O livro Por Uma Vida Melhor, de Heloísa Ramos, foi distribuído pelo Ministério da Educação (MEC) em escolas públicas, após seleção efetuada por uma equipe da Universidade Federal do Rio Grande do Norte. Não conheço o livro entregue a 484.195 estudantes, mas, pelo trecho que vi reproduzido em jornais, não me surpreendo com o que a autora escreveu. Ela não incentiva o erro de português. Mostra as variações dos falares brasileiros e explica as regras que são exigidas pela norma culta ou linguagem formal. O “nóis vai” interiorano equivale ao “tu vai” do santista e do gaúcho. O emprego dessas formas coloquiais na presença de pessoas íntimas não é atestado de incapacidade verbal.
Certamente, quem domina a norma culta fará a concordância correta quando estiver em uma situação formal (falando ou escrevendo). Quem ainda não domina, precisará aprender, para poder usar o idioma como as regras gramaticais vigentes estabelecem. Do contrário, não saberá se colocar nos meios em que o padrão culto for dominante e correrá o risco de ser discriminado.
Esse livro não é o primeiro a enfocar o assunto. Na verdade, a maioria das publicações de língua portuguesa que conheço e utilizo apresenta as variantes dos falares brasileiros. Nem por isso deixo, ou deixei, de exigir de meus alunos ou de meus repórteres o emprego das regras gramaticais que regem o português culto. No entanto, quando estou diante de uma pessoa que não teve acesso à educação sistemática e que comete erros de concordância ou de pronúncia, não a discrimino, nem espero que ela tenha o mesmo domínio do idioma que eu esperaria de uma pessoa com escolaridade completa. Também não a considero menos capaz intelectualmente.
Imprensa precisa ler mais
O assunto merece um debate mais responsável do que o que vem sendo realizado pela imprensa. Do contrário, vai se repetir o festival de bobagens veiculado em 1990 (e nos anos imediatamente seguintes) depois que o então ministro Antônio Rogério Magri disse que o Plano Collor era “imexível”. Para que a polêmica arrefecesse, foi preciso que linguistas viessem a público em defesa da palavra inventada pelo então titular do Ministério do Trabalho. Na ocasião, até que gostei dos absurdos publicados sobre a criação daquela palavra. Foram úteis para mim. Pude enriquecer minha dissertação de mestrado, “Neologismos em Pauta – Os Jornais como Disseminadores e Criadores de Novas Palavras”, defendida em 2001 na Escola de Comunicações e Artes (ECA) da Universidade de São Paulo (USP).
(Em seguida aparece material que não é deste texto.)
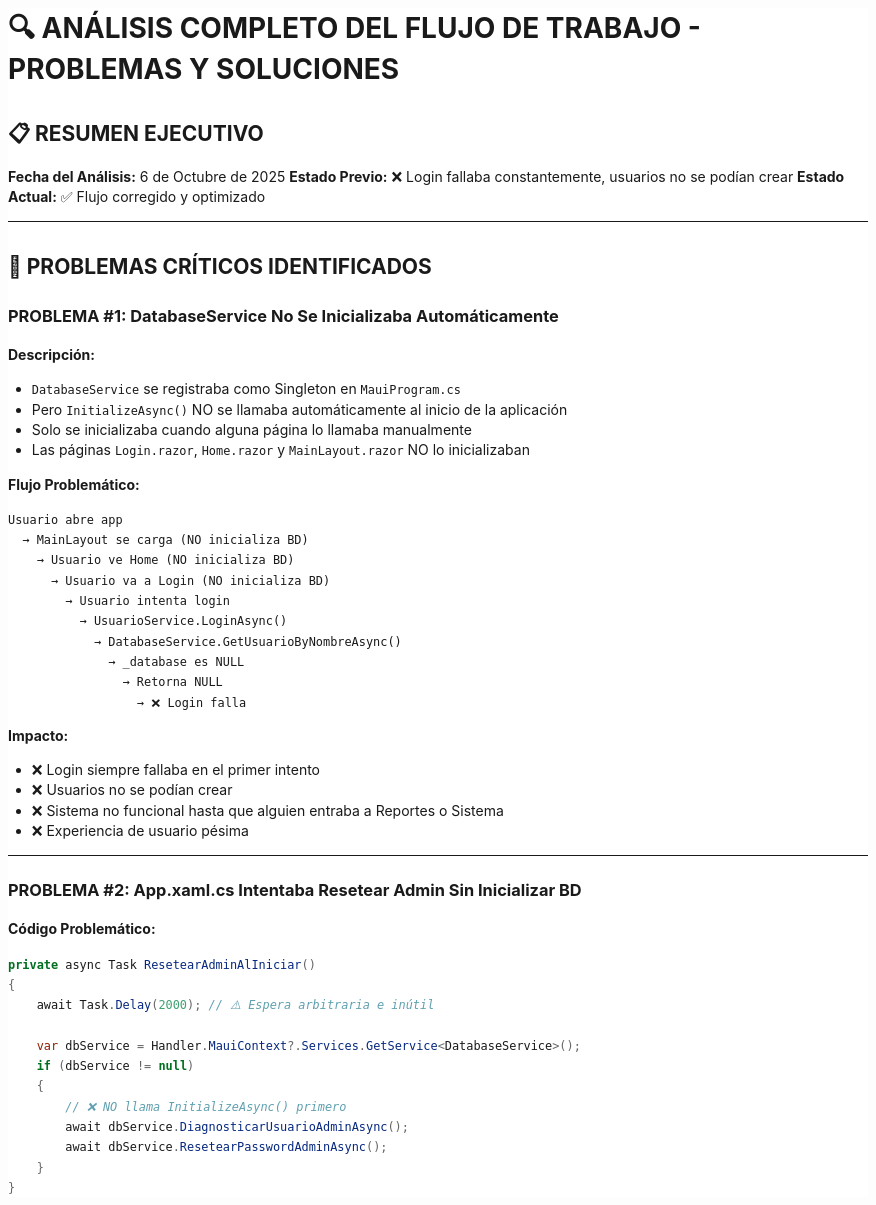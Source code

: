 # 🔍 ANÁLISIS COMPLETO DEL FLUJO DE TRABAJO - PROBLEMAS Y SOLUCIONES

## 📋 RESUMEN EJECUTIVO

**Fecha del Análisis:** 6 de Octubre de 2025
**Estado Previo:** ❌ Login fallaba constantemente, usuarios no se podían crear
**Estado Actual:** ✅ Flujo corregido y optimizado

---

## 🚨 PROBLEMAS CRÍTICOS IDENTIFICADOS

### **PROBLEMA #1: DatabaseService No Se Inicializaba Automáticamente**

**Descripción:**
- `DatabaseService` se registraba como Singleton en `MauiProgram.cs`
- Pero `InitializeAsync()` NO se llamaba automáticamente al inicio de la aplicación
- Solo se inicializaba cuando alguna página lo llamaba manualmente
- Las páginas `Login.razor`, `Home.razor` y `MainLayout.razor` NO lo inicializaban

**Flujo Problemático:**
```
Usuario abre app 
  → MainLayout se carga (NO inicializa BD)
    → Usuario ve Home (NO inicializa BD)
      → Usuario va a Login (NO inicializa BD)
        → Usuario intenta login
          → UsuarioService.LoginAsync()
            → DatabaseService.GetUsuarioByNombreAsync()
              → _database es NULL
                → Retorna NULL
                  → ❌ Login falla
```

**Impacto:**
- ❌ Login siempre fallaba en el primer intento
- ❌ Usuarios no se podían crear
- ❌ Sistema no funcional hasta que alguien entraba a Reportes o Sistema
- ❌ Experiencia de usuario pésima

---

### **PROBLEMA #2: App.xaml.cs Intentaba Resetear Admin Sin Inicializar BD**

**Código Problemático:**
```csharp
private async Task ResetearAdminAlIniciar()
{
    await Task.Delay(2000); // ⚠️ Espera arbitraria e inútil
    
    var dbService = Handler.MauiContext?.Services.GetService<DatabaseService>();
    if (dbService != null)
    {
        // ❌ NO llama InitializeAsync() primero
        await dbService.DiagnosticarUsuarioAdminAsync();
        await dbService.ResetearPasswordAdminAsync();
    }
}
```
A imprensa precisaria abordar questões linguísticas com mais conhecimento de causa. Minha sugestão é que leiam os livros: Preconceito Linguístico, de Marcos Bagno, publicado pelas Edições Loyola, e Preconceito e Intolerância na Linguagem, de Marli Quadros Leite, pela Editora Contexto. Vejam também a nota divulgada pela Associação Brasileira de Linguística(Abralin).